In fact, she was terrified. it wasn't that her hands were so awfully painful at this very second; she almost wished they did hurt, because the pain, bad as it was when it finally came, was still better than the waiting.
11
Shortly after noon today, she had become aware of a warm tingling-almost a vibration-in her hands. It formed rings of heat around her knuckles and at the base of her thumb; she could feel it lurking at the bottom of each fingernail in small, steely arcs like humorless smiles. She had felt this twice before, and knew what it meant. She was going to have what her Aunt Betty, who'd been afflicted with the same sort of arthritis, called a real bad spell. "When my hands start to tingle like electric shocks, I always know it's time to batten down the hatches," Betty had said, and now Polly was trying to batten down her own hatches, with a notable lack of success.

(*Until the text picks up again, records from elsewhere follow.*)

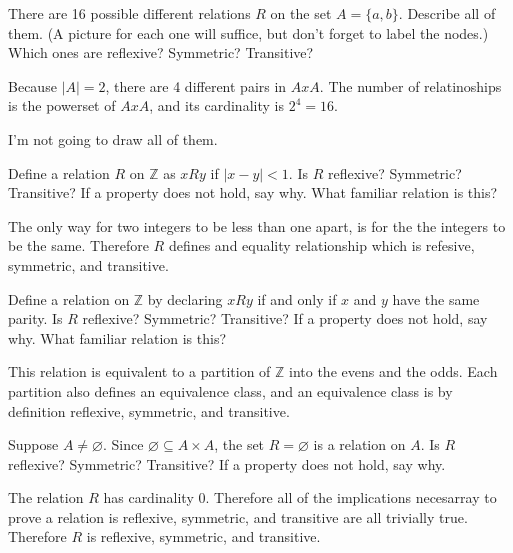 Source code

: \documentclass{article}
\begin{document}
\begin{exercise}{}{}{There are 16 possible different relations $R$ on the set
		$A=\{a, b\}$. Describe all of them. (A picture for each one will suffice,
		but don't forget to label the nodes.) Which ones are reflexive? Symmetric?
		Transitive?}
	\tcblower
	\begin{alist}
		\item Because $|A|=2$, there are 4 different pairs in $AxA$. The number of
		relatinoships is the powerset of $AxA$, and its cardinality is $2^4=16$.
		\item I'm not going to draw all of them.
	\end{alist}
\end{exercise}{}{}

\begin{exercise}{}{}{Define a relation $R$ on $\mathbb{Z}$ as $x R y$ if
		$|x-y|<1$. Is $R$ reflexive? Symmetric? Transitive? If a property does not
		hold, say why. What familiar relation is this?}
	\tcblower
	\begin{alist}
		\item The only way for two integers to be less
		than one apart, is for the the integers to be the same. Therefore $R$
		defines and equality relationship which is refesive, symmetric, and transitive.
	\end{alist}
\end{exercise}{}{}

\begin{exercise}{}{}{Define a relation on $\mathbb{Z}$ by declaring $x R y$
		if and only if $x$ and $y$ have the same parity. Is $R$ reflexive?
		Symmetric? Transitive? If a property does not hold, say why. What familiar
		relation is this?}
	\tcblower
	\begin{alist}
		\item This relation is equivalent to a partition of $\mathbb{Z}$ into the evens
		and the odds.  Each partition also defines an equivalence class, and an
		equivalence class is by definition reflexive, symmetric, and transitive.
	\end{alist}
\end{exercise}{}{}

\begin{exercise}{}{}{Suppose $A \neq \varnothing$. Since $\varnothing
			\subseteq A \times A$, the set $R=\varnothing$ is a relation on $A$. Is $R$
		reflexive? Symmetric? Transitive? If a property does not hold, say why.}
	\tcblower
	\begin{alist}
		\item The relation $R$ has cardinality 0. Therefore all of the implications
		necesarray to prove a relation is reflexive, symmetric, and transitive are
		all trivially true. Therefore $R$ is reflexive, symmetric, and transitive.
	\end{alist}
\end{exercise}{}{}
\end{document}
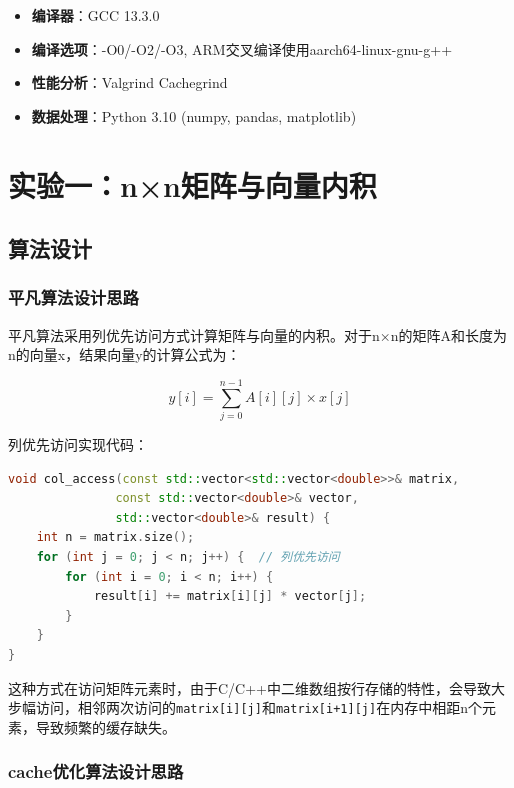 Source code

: \documentclass[a4paper,colorlinks=true,linkcolor=blue,urlcolor=blue,citecolor=green,bookmarks=true]{article}
\begin{document}
\begin{itemize}
  \item \textbf{编译器}：GCC 13.3.0
  \item \textbf{编译选项}：-O0/-O2/-O3, ARM交叉编译使用aarch64-linux-gnu-g++
  \item \textbf{性能分析}：Valgrind Cachegrind
  \item \textbf{数据处理}：Python 3.10 (numpy, pandas, matplotlib)
\end{itemize}

\section{实验一：n×n矩阵与向量内积}

\subsection{算法设计}

\subsubsection{平凡算法设计思路}

平凡算法采用列优先访问方式计算矩阵与向量的内积。对于n×n的矩阵A和长度为n的向量x，结果向量y的计算公式为：

\begin{equation}
  y[i] = \sum_{j=0}^{n-1} A[i][j] \times x[j]
\end{equation}

列优先访问实现代码：

\begin{lstlisting}[language=C++]
void col_access(const std::vector<std::vector<double>>& matrix, 
               const std::vector<double>& vector,
               std::vector<double>& result) {
    int n = matrix.size();
    for (int j = 0; j < n; j++) {  // 列优先访问
        for (int i = 0; i < n; i++) {
            result[i] += matrix[i][j] * vector[j];
        }
    }
}
\end{lstlisting}

这种方式在访问矩阵元素时，由于C/C++中二维数组按行存储的特性，会导致大步幅访问，相邻两次访问的\verb|matrix[i][j]|和\verb|matrix[i+1][j]|在内存中相距n个元素，导致频繁的缓存缺失。

\subsubsection{cache优化算法设计思路}
\end{document}
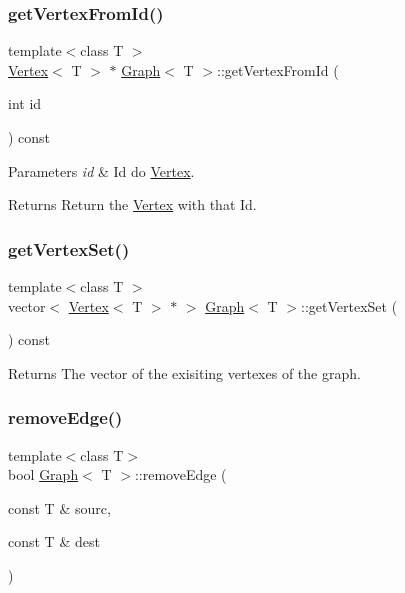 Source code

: \subsubsection{\texorpdfstring{get\+Vertex\+From\+Id()}{getVertexFromId()}}
{\footnotesize\ttfamily template$<$class T $>$ \\
\hyperlink{class_vertex}{Vertex}$<$ T $>$ $\ast$ \hyperlink{class_graph}{Graph}$<$ T $>$\+::get\+Vertex\+From\+Id (\begin{DoxyParamCaption}\item[{int}]{id }\end{DoxyParamCaption}) const}


\begin{DoxyParams}{Parameters}
{\em id} & Id do \hyperlink{class_vertex}{Vertex}.\\
\hline
\end{DoxyParams}
\begin{DoxyReturn}{Returns}
Return the \hyperlink{class_vertex}{Vertex} with that Id. 
\end{DoxyReturn}
\mbox{\label{class_graph_a923b43995f81ad9319bbc81a1e433e64}} 
\subsubsection{\texorpdfstring{get\+Vertex\+Set()}{getVertexSet()}}
{\footnotesize\ttfamily template$<$class T $>$ \\
vector$<$ \hyperlink{class_vertex}{Vertex}$<$ T $>$ $\ast$ $>$ \hyperlink{class_graph}{Graph}$<$ T $>$\+::get\+Vertex\+Set (\begin{DoxyParamCaption}{ }\end{DoxyParamCaption}) const}

\begin{DoxyReturn}{Returns}
The vector of the exisiting vertexes of the graph. 
\end{DoxyReturn}
\mbox{\label{class_graph_a1106092a37366486cf55576f9ec01692}} 
\subsubsection{\texorpdfstring{remove\+Edge()}{removeEdge()}}
{\footnotesize\ttfamily template$<$class T$>$ \\
bool \hyperlink{class_graph}{Graph}$<$ T $>$\+::remove\+Edge (\begin{DoxyParamCaption}\item[{const T \&}]{sourc,  }\item[{const T \&}]{dest }\end{DoxyParamCaption})}

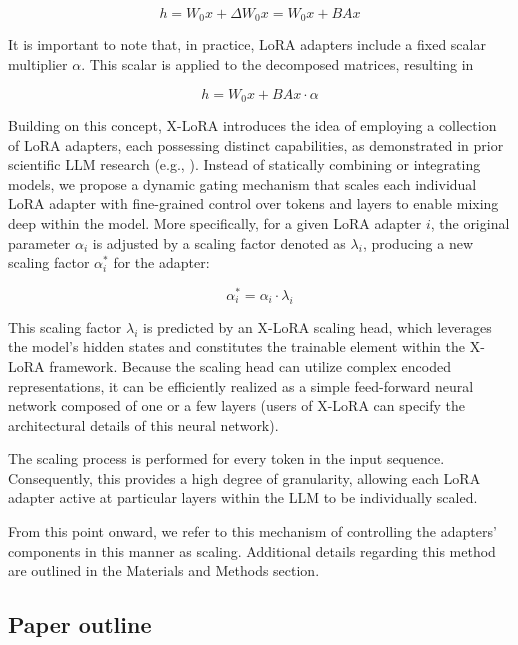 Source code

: \begin{equation}
    h = W_0x + \Delta W_0x = W_0x + BAx
\end{equation}

It is important to note that, in practice, LoRA adapters include a fixed scalar multiplier $\alpha$. This scalar is applied to the decomposed matrices, resulting in

\begin{equation}
    h = W_0x + BAx \cdot \alpha
\end{equation}

Building on this concept, X-LoRA introduces the idea of employing a collection of LoRA adapters, each possessing distinct capabilities, as demonstrated in prior scientific LLM research (e.g., \cite{Buehler2023GenerativeDesign}). Instead of statically combining or integrating models, we propose a dynamic gating mechanism that scales each individual LoRA adapter with fine-grained control over tokens and layers to enable mixing deep within the model. More specifically, for a given LoRA adapter $i$, the original parameter $\alpha_i$ is adjusted by a scaling factor denoted as $\lambda_i$, producing a new scaling factor $\alpha^*_i$ for the adapter:

\begin{equation}
    \alpha^*_i = \alpha_i \cdot \lambda_i
\end{equation}

This scaling factor $\lambda_i$ is predicted by an X-LoRA scaling head, which leverages the model’s hidden states and constitutes the trainable element within the X-LoRA framework. Because the scaling head can utilize complex encoded representations, it can be efficiently realized as a simple feed-forward neural network composed of one or a few layers (users of X-LoRA can specify the architectural details of this neural network).

The scaling process is performed for every token in the input sequence. Consequently, this provides a high degree of granularity, allowing each LoRA adapter active at particular layers within the LLM to be individually scaled.

From this point onward, we refer to this mechanism of controlling the adapters’ components in this manner as scaling. Additional details regarding this method are outlined in the Materials and Methods section.

\subsection{Paper outline}


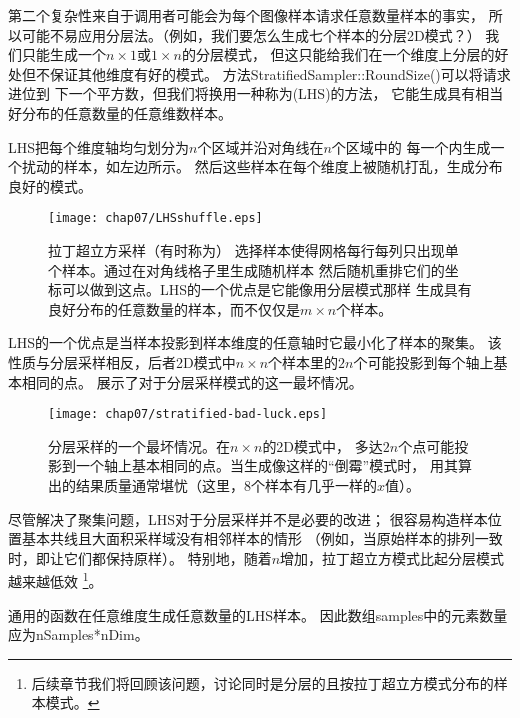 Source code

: 第二个复杂性来自于调用者可能会为每个图像样本请求任意数量样本的事实，
所以可能不易应用分层法。（例如，我们要怎么生成七个样本的分层2D模式？）
我们只能生成一个$n\times1$或$1\times n$的分层模式，
但这只能给我们在一个维度上分层的好处但不保证其他维度有好的模式。
方法{\ttfamily StratifiedSampler::RoundSize()}可以将请求进位到
下一个平方数，但我们将换用一种称为(LHS)的方法，
它能生成具有相当好分布的任意数量的任意维数样本。

LHS把每个维度轴均匀划分为$n$个区域并沿对角线在$n$个区域中的
每一个内生成一个扰动的样本，如左边所示。
然后这些样本在每个维度上被随机打乱，生成分布良好的模式。
\begin{figure}[htbp]
    \centering\texttt{[image: chap07/LHSshuffle.eps]}
    \caption{拉丁超立方采样（有时称为\protect{}）
        选择样本使得网格每行每列只出现单个样本。通过在对角线格子里生成随机样本
        然后随机重排它们的坐标可以做到这点。LHS的一个优点是它能像用分层模式那样
        生成具有良好分布的任意数量的样本，而不仅仅是$m\times n$个样本。}
    \label{fig:7.20}
\end{figure}

LHS的一个优点是当样本投影到样本维度的任意轴时它最小化了样本的聚集。
该性质与分层采样相反，后者2D模式中$n\times n$个样本里的$2n$个可能投影到每个轴上基本相同的点。
展示了对于分层采样模式的这一最坏情况。
\begin{figure}[htbp]
    \centering\texttt{[image: chap07/stratified-bad-luck.eps]}
    \caption{分层采样的一个最坏情况。在$n\times n$的2D模式中，
        多达$2n$个点可能投影到一个轴上基本相同的点。当生成像这样的“倒霉”模式时，
        用其算出的结果质量通常堪忧（这里，8个样本有几乎一样的$x$值）。}
    \label{fig:7.21}
\end{figure}

尽管解决了聚集问题，LHS对于分层采样并不是必要的改进；
很容易构造样本位置基本共线且大面积采样域没有相邻样本的情形
（例如，当原始样本的排列一致时，即让它们都保持原样）。
特别地，随着$n$增加，拉丁超立方模式比起分层模式越来越低效
\footnote{后续章节我们将回顾该问题，讨论同时是分层的且按拉丁超立方模式分布的样本模式。}。

通用的函数在任意维度生成任意数量的LHS样本。
因此数组{\ttfamily samples}中的元素数量应为{\ttfamily nSamples*nDim}。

Outside, two boys walked down the middle of the street, tossing a football back and forth between them. The one on the rightthe youngest of the Lawes boys-went up for a high pass. The ball ticked off his fingers and bounced onto Polly's lawn. He saw her looking out the window as he went after it and waved to her. Polly raised her own hand in return... and felt the pain flare sullenly, like a thick bed of coals in an errant gust of wind. Then it was gone again and there was only that eerie tingling. It felt to her the way the air sometimes felt before a violent electrical storm.
The pain would come in its own time; she could do nothing about it. The lies she had told Alan about Kelton, though... that was quite another thing. And, she thought, it's not as though the truth is so awful, so glaring, so shocking... and it's not as though he doesn't already suspect or even know that you've lied. He does.
I've seen it in his face. So why is this so hard, Polly? Why?
Partially because of the arthritis, she supposed, and partially because of the pain medication she had come to rely on more and more heavily-the two things together had away of blurring rational thought, of making the clearest and cleanest of right angles look queerly skewed. Then there was the fact of Alan's own pain... and the honesty with which he had disclosed it. He had laid it out for her inspection without a single hesitation.
His feelings in the wake of the peculiar accident which had taken
Annie's and Todd's lives were confused and ugly, surrounded by an unpleasant (and frightening) swirl of negative emotions, but he had laid them out for her just the same. He had done it because he wanted to find out if she knew things about Annie's state of mind that he did not... but he had also done it because playing fair and keeping such things in the open were just part of his nature.